**AIM OF THE EXERCISE:** Repetition must be exact and must stop with the line bearing "- Updated dependencies [a3cd9c8]". It begins at the first line of the records and includes no pictures.

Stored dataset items
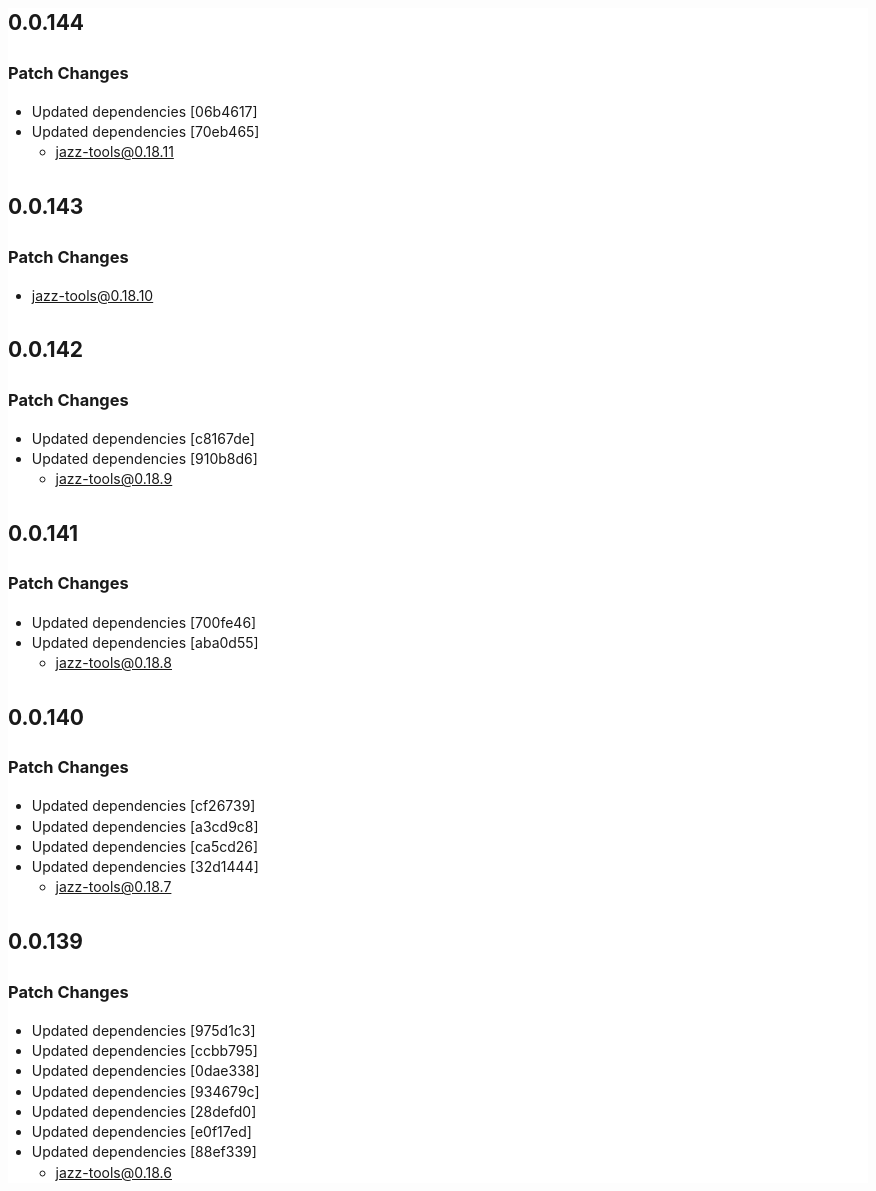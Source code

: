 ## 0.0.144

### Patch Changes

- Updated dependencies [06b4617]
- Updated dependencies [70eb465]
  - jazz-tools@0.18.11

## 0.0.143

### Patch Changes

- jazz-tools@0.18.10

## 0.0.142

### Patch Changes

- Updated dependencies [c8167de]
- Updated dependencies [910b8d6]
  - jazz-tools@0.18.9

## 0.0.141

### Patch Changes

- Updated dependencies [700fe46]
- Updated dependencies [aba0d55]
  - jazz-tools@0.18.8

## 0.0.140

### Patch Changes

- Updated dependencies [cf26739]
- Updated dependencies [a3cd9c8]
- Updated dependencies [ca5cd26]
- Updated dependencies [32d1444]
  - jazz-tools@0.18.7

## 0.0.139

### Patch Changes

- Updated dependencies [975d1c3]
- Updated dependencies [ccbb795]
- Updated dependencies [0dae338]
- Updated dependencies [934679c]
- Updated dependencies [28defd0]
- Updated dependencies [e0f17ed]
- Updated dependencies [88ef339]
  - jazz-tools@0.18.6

**RESPONSE BOX:**
Source code

: ## 0.0.144

### Patch Changes

- Updated dependencies [06b4617]
- Updated dependencies [70eb465]
  - jazz-tools@0.18.11

## 0.0.143

### Patch Changes

- jazz-tools@0.18.10

## 0.0.142

### Patch Changes

- Updated dependencies [c8167de]
- Updated dependencies [910b8d6]
  - jazz-tools@0.18.9

## 0.0.141

### Patch Changes

- Updated dependencies [700fe46]
- Updated dependencies [aba0d55]
  - jazz-tools@0.18.8

## 0.0.140

### Patch Changes

- Updated dependencies [cf26739]
- Updated dependencies [a3cd9c8]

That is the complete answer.